Over the weekend I visited some of the areas affected by Typhoon Morakot in Kaohsiung County with a group of law students from Providence University. It is now more than eight months since the typhoon hit Taiwan. While there has been so much reported about the event in the media visiting these places provides a better understanding of the magnitude of the disaster.
The first part of the trip visited Liugui (六龜) and Baolai (寶來). In Liugui a Bunun elder related the history of his community. Following the typhoon they have been frustrated in their efforts to find a new place to relocate their village. Even though they have found a suitable place the government has repeatedly refused them permission to move there.
Dr Lin Yih-ren raised the important point that “moving the village” (遷村) is actually a normal part of the culture of Taiwan’s indigenous peoples. Historically they also migrated to new locations within Taiwan. However, forced relocation by the government is something different and doesn’t respect the autonomy or integrity of indigenous communities.
A satellite photo in Liugui showed the extent of landslides. These occurred in both areas were people lived and also in other places were there were no people living and no agricultural or other activities. This indicates the problem is not just related to land use, but is closely linked to the geology of the area. The landscape is very fragile in nature.

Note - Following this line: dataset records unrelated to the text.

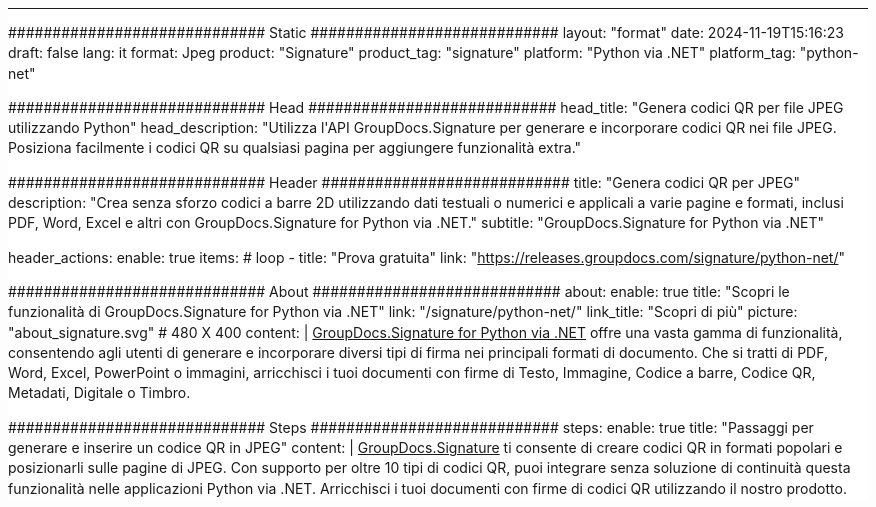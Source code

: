 



---
############################# Static ############################
layout: "format"
date:  2024-11-19T15:16:23
draft: false
lang: it
format: Jpeg
product: "Signature"
product_tag: "signature"
platform: "Python via .NET"
platform_tag: "python-net"

############################# Head ############################
head_title: "Genera codici QR per file JPEG utilizzando Python"
head_description: "Utilizza l'API GroupDocs.Signature per generare e incorporare codici QR nei file JPEG. Posiziona facilmente i codici QR su qualsiasi pagina per aggiungere funzionalità extra."

############################# Header ############################
title: "Genera codici QR per JPEG" 
description: "Crea senza sforzo codici a barre 2D utilizzando dati testuali o numerici e applicali a varie pagine e formati, inclusi PDF, Word, Excel e altri con GroupDocs.Signature for Python via .NET."
subtitle: "GroupDocs.Signature for Python via .NET" 

header_actions:
  enable: true
  items:
    #  loop
    - title: "Prova gratuita"
      link: "https://releases.groupdocs.com/signature/python-net/"
      
############################# About ############################
about:
    enable: true
    title: "Scopri le funzionalità di GroupDocs.Signature for Python via .NET"
    link: "/signature/python-net/"
    link_title: "Scopri di più"
    picture: "about_signature.svg" # 480 X 400
    content: |
       [GroupDocs.Signature for Python via .NET](/signature/python-net/) offre una vasta gamma di funzionalità, consentendo agli utenti di generare e incorporare diversi tipi di firma nei principali formati di documento. Che si tratti di PDF, Word, Excel, PowerPoint o immagini, arricchisci i tuoi documenti con firme di Testo, Immagine, Codice a barre, Codice QR, Metadati, Digitale o Timbro.

############################# Steps ############################
steps:
    enable: true
    title: "Passaggi per generare e inserire un codice QR in JPEG"
    content: |
      [GroupDocs.Signature](/signature/python-net/) ti consente di creare codici QR in formati popolari e posizionarli sulle pagine di JPEG. Con supporto per oltre 10 tipi di codici QR, puoi integrare senza soluzione di continuità questa funzionalità nelle applicazioni Python via .NET. Arricchisci i tuoi documenti con firme di codici QR utilizzando il nostro prodotto.
      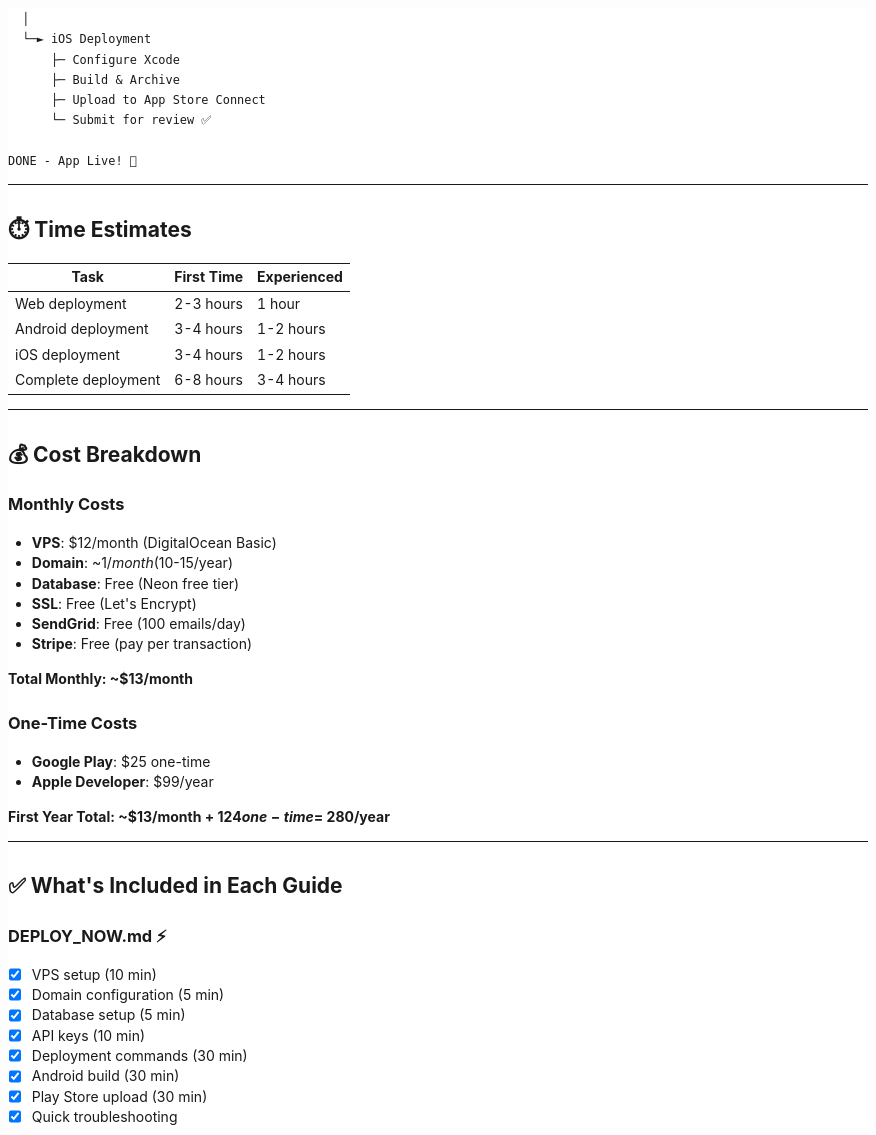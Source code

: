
 ```
  │
  └─► iOS Deployment
      ├─ Configure Xcode
      ├─ Build & Archive
      ├─ Upload to App Store Connect
      └─ Submit for review ✅

DONE - App Live! 🎉
```

---

## ⏱️ Time Estimates

| Task | First Time | Experienced |
|------|-----------|-------------|
| Web deployment | 2-3 hours | 1 hour |
| Android deployment | 3-4 hours | 1-2 hours |
| iOS deployment | 3-4 hours | 1-2 hours |
| Complete deployment | 6-8 hours | 3-4 hours |

---

## 💰 Cost Breakdown

### Monthly Costs
- **VPS**: $12/month (DigitalOcean Basic)
- **Domain**: ~$1/month ($10-15/year)
- **Database**: Free (Neon free tier)
- **SSL**: Free (Let's Encrypt)
- **SendGrid**: Free (100 emails/day)
- **Stripe**: Free (pay per transaction)

**Total Monthly: ~$13/month**

### One-Time Costs
- **Google Play**: $25 one-time
- **Apple Developer**: $99/year

**First Year Total: ~$13/month + $124 one-time = ~$280/year**

---

## ✅ What's Included in Each Guide

### DEPLOY_NOW.md ⚡
- [x] VPS setup (10 min)
- [x] Domain configuration (5 min)
- [x] Database setup (5 min)
- [x] API keys (10 min)
- [x] Deployment commands (30 min)
- [x] Android build (30 min)
- [x] Play Store upload (30 min)
- [x] Quick troubleshooting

Travelling between Liugui and Baolai was a chance to see some of the landslides. The roads are still under reconstruction and in some places there are temporary roads through the landslides. In some places the landslides are more than ten metres deep. The forces of nature that were unleashed were truly formidable.

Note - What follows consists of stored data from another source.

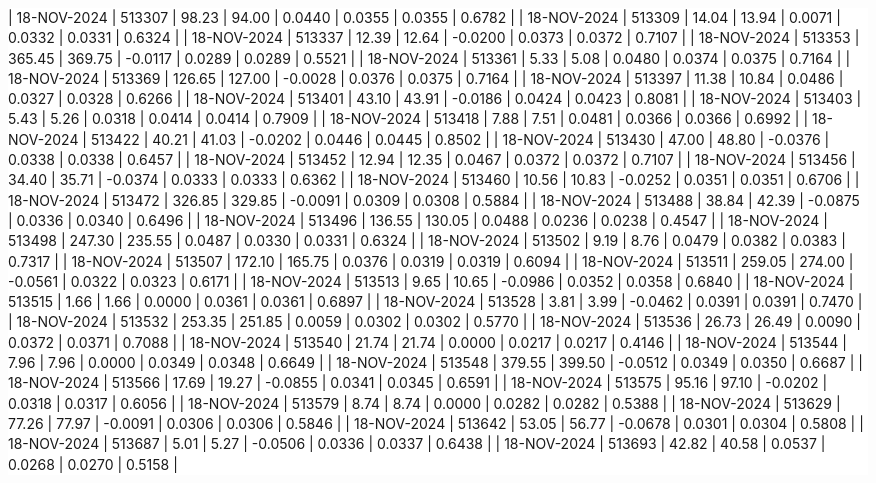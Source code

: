 | 18-NOV-2024 | 513307 | 98.23 | 94.00 | 0.0440 | 0.0355 | 0.0355 | 0.6782 |
| 18-NOV-2024 | 513309 | 14.04 | 13.94 | 0.0071 | 0.0332 | 0.0331 | 0.6324 |
| 18-NOV-2024 | 513337 | 12.39 | 12.64 | -0.0200 | 0.0373 | 0.0372 | 0.7107 |
| 18-NOV-2024 | 513353 | 365.45 | 369.75 | -0.0117 | 0.0289 | 0.0289 | 0.5521 |
| 18-NOV-2024 | 513361 | 5.33 | 5.08 | 0.0480 | 0.0374 | 0.0375 | 0.7164 |
| 18-NOV-2024 | 513369 | 126.65 | 127.00 | -0.0028 | 0.0376 | 0.0375 | 0.7164 |
| 18-NOV-2024 | 513397 | 11.38 | 10.84 | 0.0486 | 0.0327 | 0.0328 | 0.6266 |
| 18-NOV-2024 | 513401 | 43.10 | 43.91 | -0.0186 | 0.0424 | 0.0423 | 0.8081 |
| 18-NOV-2024 | 513403 | 5.43 | 5.26 | 0.0318 | 0.0414 | 0.0414 | 0.7909 |
| 18-NOV-2024 | 513418 | 7.88 | 7.51 | 0.0481 | 0.0366 | 0.0366 | 0.6992 |
| 18-NOV-2024 | 513422 | 40.21 | 41.03 | -0.0202 | 0.0446 | 0.0445 | 0.8502 |
| 18-NOV-2024 | 513430 | 47.00 | 48.80 | -0.0376 | 0.0338 | 0.0338 | 0.6457 |
| 18-NOV-2024 | 513452 | 12.94 | 12.35 | 0.0467 | 0.0372 | 0.0372 | 0.7107 |
| 18-NOV-2024 | 513456 | 34.40 | 35.71 | -0.0374 | 0.0333 | 0.0333 | 0.6362 |
| 18-NOV-2024 | 513460 | 10.56 | 10.83 | -0.0252 | 0.0351 | 0.0351 | 0.6706 |
| 18-NOV-2024 | 513472 | 326.85 | 329.85 | -0.0091 | 0.0309 | 0.0308 | 0.5884 |
| 18-NOV-2024 | 513488 | 38.84 | 42.39 | -0.0875 | 0.0336 | 0.0340 | 0.6496 |
| 18-NOV-2024 | 513496 | 136.55 | 130.05 | 0.0488 | 0.0236 | 0.0238 | 0.4547 |
| 18-NOV-2024 | 513498 | 247.30 | 235.55 | 0.0487 | 0.0330 | 0.0331 | 0.6324 |
| 18-NOV-2024 | 513502 | 9.19 | 8.76 | 0.0479 | 0.0382 | 0.0383 | 0.7317 |
| 18-NOV-2024 | 513507 | 172.10 | 165.75 | 0.0376 | 0.0319 | 0.0319 | 0.6094 |
| 18-NOV-2024 | 513511 | 259.05 | 274.00 | -0.0561 | 0.0322 | 0.0323 | 0.6171 |
| 18-NOV-2024 | 513513 | 9.65 | 10.65 | -0.0986 | 0.0352 | 0.0358 | 0.6840 |
| 18-NOV-2024 | 513515 | 1.66 | 1.66 | 0.0000 | 0.0361 | 0.0361 | 0.6897 |
| 18-NOV-2024 | 513528 | 3.81 | 3.99 | -0.0462 | 0.0391 | 0.0391 | 0.7470 |
| 18-NOV-2024 | 513532 | 253.35 | 251.85 | 0.0059 | 0.0302 | 0.0302 | 0.5770 |
| 18-NOV-2024 | 513536 | 26.73 | 26.49 | 0.0090 | 0.0372 | 0.0371 | 0.7088 |
| 18-NOV-2024 | 513540 | 21.74 | 21.74 | 0.0000 | 0.0217 | 0.0217 | 0.4146 |
| 18-NOV-2024 | 513544 | 7.96 | 7.96 | 0.0000 | 0.0349 | 0.0348 | 0.6649 |
| 18-NOV-2024 | 513548 | 379.55 | 399.50 | -0.0512 | 0.0349 | 0.0350 | 0.6687 |
| 18-NOV-2024 | 513566 | 17.69 | 19.27 | -0.0855 | 0.0341 | 0.0345 | 0.6591 |
| 18-NOV-2024 | 513575 | 95.16 | 97.10 | -0.0202 | 0.0318 | 0.0317 | 0.6056 |
| 18-NOV-2024 | 513579 | 8.74 | 8.74 | 0.0000 | 0.0282 | 0.0282 | 0.5388 |
| 18-NOV-2024 | 513629 | 77.26 | 77.97 | -0.0091 | 0.0306 | 0.0306 | 0.5846 |
| 18-NOV-2024 | 513642 | 53.05 | 56.77 | -0.0678 | 0.0301 | 0.0304 | 0.5808 |
| 18-NOV-2024 | 513687 | 5.01 | 5.27 | -0.0506 | 0.0336 | 0.0337 | 0.6438 |
| 18-NOV-2024 | 513693 | 42.82 | 40.58 | 0.0537 | 0.0268 | 0.0270 | 0.5158 |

On the second day of the trip we visited Tzu Chi’s Da Ai Village in Shanlin (杉林慈濟大愛村). The development of the village is still ongoing, but there are presently about 800 people living in the village. One good thing about the village is the use of surface drainage that doesn’t rely on large amounts of concrete. It is more natural and is a good example of ecological design. However, I didn’t see this reflected in the construction of the buildings or the layout of the site. The long grey lines of concrete boxes did not include any elements of passive solar design and there were no solar hot water systems installed on the roofs. The square layout and box-like designs don’t reflect the natural environment or necessarily promote the development of community. It seems more authoritarian in nature.
In two days there was only enough time to gain a preliminary understanding of the situation. It was a chance to hear some different voices at the grassroots level speaking about how they had been affected by the disaster. But ultimately in the short time there were a lot more questions than answers.

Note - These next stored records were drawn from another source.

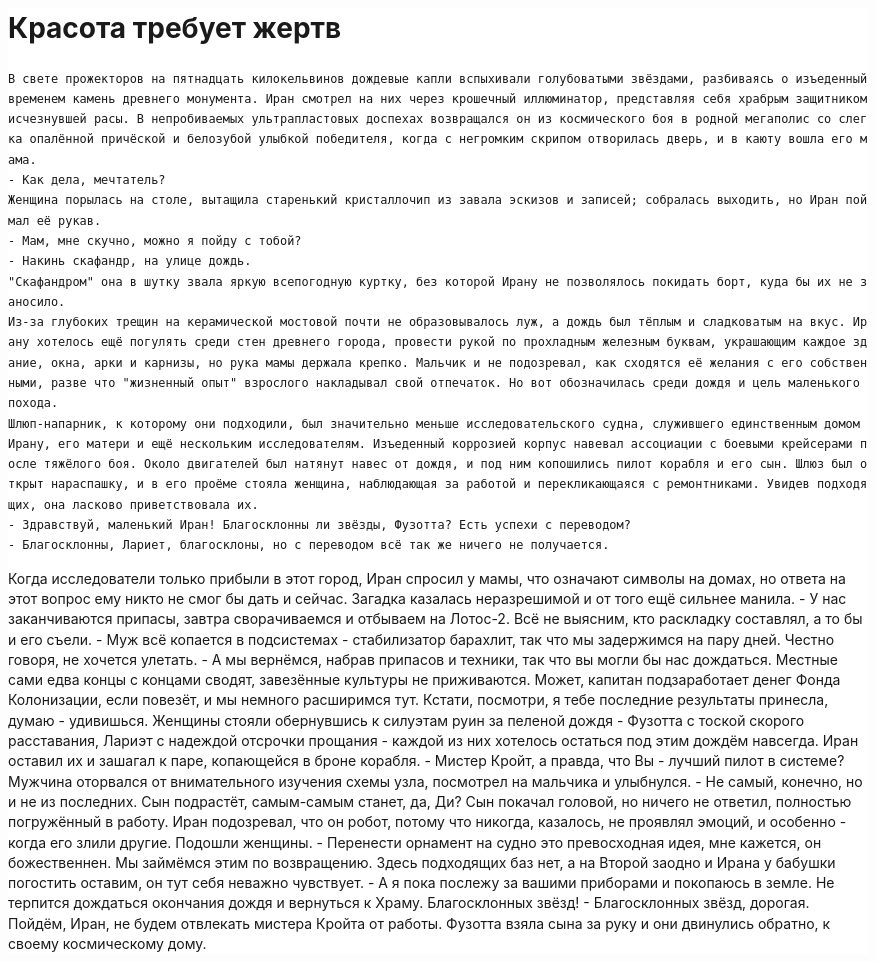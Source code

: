 Красота требует жертв
=====================

	В свете прожекторов на пятнадцать килокельвинов дождевые капли вспыхивали голубоватыми звёздами, разбиваясь о изъеденный временем камень древнего монумента. Иран смотрел на них через крошечный иллюминатор, представляя себя храбрым защитником исчезнувшей расы. В непробиваемых ультрапластовых доспехах возвращался он из космического боя в родной мегаполис со слегка опалённой причёской и белозубой улыбкой победителя, когда с негромким скрипом отворилась дверь, и в каюту вошла его мама.
	- Как дела, мечтатель?
	Женщина порылась на столе, вытащила старенький кристаллочип из завала эскизов и записей; собралась выходить, но Иран поймал её рукав.
	- Мам, мне скучно, можно я пойду с тобой?
	- Накинь скафандр, на улице дождь.
	"Скафандром" она в шутку звала яркую всепогодную куртку, без которой Ирану не позволялось покидать борт, куда бы их не заносило.
	Из-за глубоких трещин на керамической мостовой почти не образовывалось луж, а дождь был тёплым и сладковатым на вкус. Ирану хотелось ещё погулять среди стен древнего города, провести рукой по прохладным железным буквам, украшающим каждое здание, окна, арки и карнизы, но рука мамы держала крепко. Мальчик и не подозревал, как сходятся её желания с его собственными, разве что "жизненный опыт" взрослого накладывал свой отпечаток. Но вот обозначилась среди дождя и цель маленького похода. 
	Шлюп-напарник, к которому они подходили, был значительно меньше исследовательского судна, служившего единственным домом Ирану, его матери и ещё нескольким исследователям. Изъеденный коррозией корпус навевал ассоциации с боевыми крейсерами после тяжёлого боя. Около двигателей был натянут навес от дождя, и под ним копошились пилот корабля и его сын. Шлюз был открыт нараспашку, и в его проёме стояла женщина, наблюдающая за работой и перекликающаяся с ремонтниками. Увидев подходящих, она ласково приветствовала их.
	- Здравствуй, маленький Иран! Благосклонны ли звёзды, Фузотта? Есть успехи с переводом?
	- Благосклонны, Лариет, благосклоны, но с переводом всё так же ничего не получается.
Когда исследователи только прибыли в этот город, Иран спросил у мамы, что означают символы на домах, но ответа на этот вопрос ему никто не смог бы дать и сейчас. Загадка казалась неразрешимой и от того ещё сильнее манила.
	- У нас заканчиваются припасы, завтра сворачиваемся и отбываем на Лотос-2. Всё не выясним, кто раскладку составлял, а то бы и его съели.
	- Муж всё копается в подсистемах - стабилизатор барахлит, так что мы задержимся на пару дней. Честно говоря, не хочется улетать.
	- А мы вернёмся, набрав припасов и техники, так что вы могли бы нас дождаться. Местные сами едва концы с концами сводят, завезённые культуры не приживаются. Может, капитан подзаработает денег Фонда Колонизации, если повезёт, и мы немного расширимся тут. Кстати, посмотри, я тебе последние результаты принесла, думаю - удивишься.
	Женщины стояли обернувшись к силуэтам руин за пеленой дождя - Фузотта с тоской скорого расставания, Лариэт с надеждой отсрочки прощания - каждой из них хотелось остаться под этим дождём навсегда. Иран оставил их и зашагал к паре, копающейся в броне корабля.
	- Мистер Кройт, а правда, что Вы - лучший пилот в системе?
	Мужчина оторвался от внимательного изучения схемы узла, посмотрел на мальчика и улыбнулся.
	- Не самый, конечно, но и не из последних. Сын подрастёт, самым-самым станет, да, Ди?
	Сын покачал головой, но ничего не ответил, полностью погружённый в работу. Иран подозревал, что он робот, потому что никогда, казалось, не проявлял эмоций, и особенно - когда его злили другие. Подошли женщины.
	- Перенести орнамент на судно это превосходная идея, мне кажется, он божественнен. Мы займёмся этим по возвращению. Здесь подходящих баз нет, а на Второй заодно и Ирана у бабушки погостить оставим, он тут себя неважно чувствует.
	- А я пока послежу за вашими приборами и покопаюсь в земле. Не терпится дождаться окончания дождя и вернуться к Храму. Благосклонных звёзд!
	- Благосклонных звёзд, дорогая. Пойдём, Иран, не будем отвлекать мистера Кройта от работы.
	Фузотта взяла сына за руку и они двинулись обратно, к своему космическому дому.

In the time immediately after the disaster people need basic assistance like food, shelter and medicine. But in the long-term they need to be self-reliant. This means government should not just think about how to provide basic assistance, but put long term plans in place that consider sustainability and security for local people. Dr Lin Yih-ren said that we should think about “people in the disaster area” (災區裡面的人民) instead of “disaster victims” (災民).
Local people need to be able to make decisions about the future, but they cannot do this while there is continuing uncertainty or if the government is unwilling to listen to their voices. It is important to make a proper assessment of local people’s needs and ensure their voices are heard and they play an active role in decision making. Local people have a lot of knowledge about the area and they are also the ones who have to live with the consequences of the decisions that are made.
Disaster also brings benefits such as construction projects, gravel and driftwood. But who actually benefits from this? This is a fundamental issue of social justice. What if infrastructure is built in a way that satisfies demands of contractors and corporations but is not appropriate or of poor quality? Who takes responsibility for this? If infrastructure needs to be rebuilt every time there is a big typhoon then corporations and contractors can profit from this, but the local people and the taxpayers are the ones who bear the burden.
While the central government is controlled by the KMT, the local government in Kaohsiung County is controlled by the DPP. The problems are not just related to political parties, but are linked to the nature of the political economy in Taiwan.
*Thanks to Dr Lin Yih-ren and Lin Shu-ya for inviting me to join this trip.
Post-script: After returning from the trip to Kaohsiung County I learnt of the landslide across the freeway in Keelung. It again highlights the fragile nature of Taiwan’s geology. While the immediate response to the disaster is important, in the long-term it is also necessary to seek answers about why this event occurred.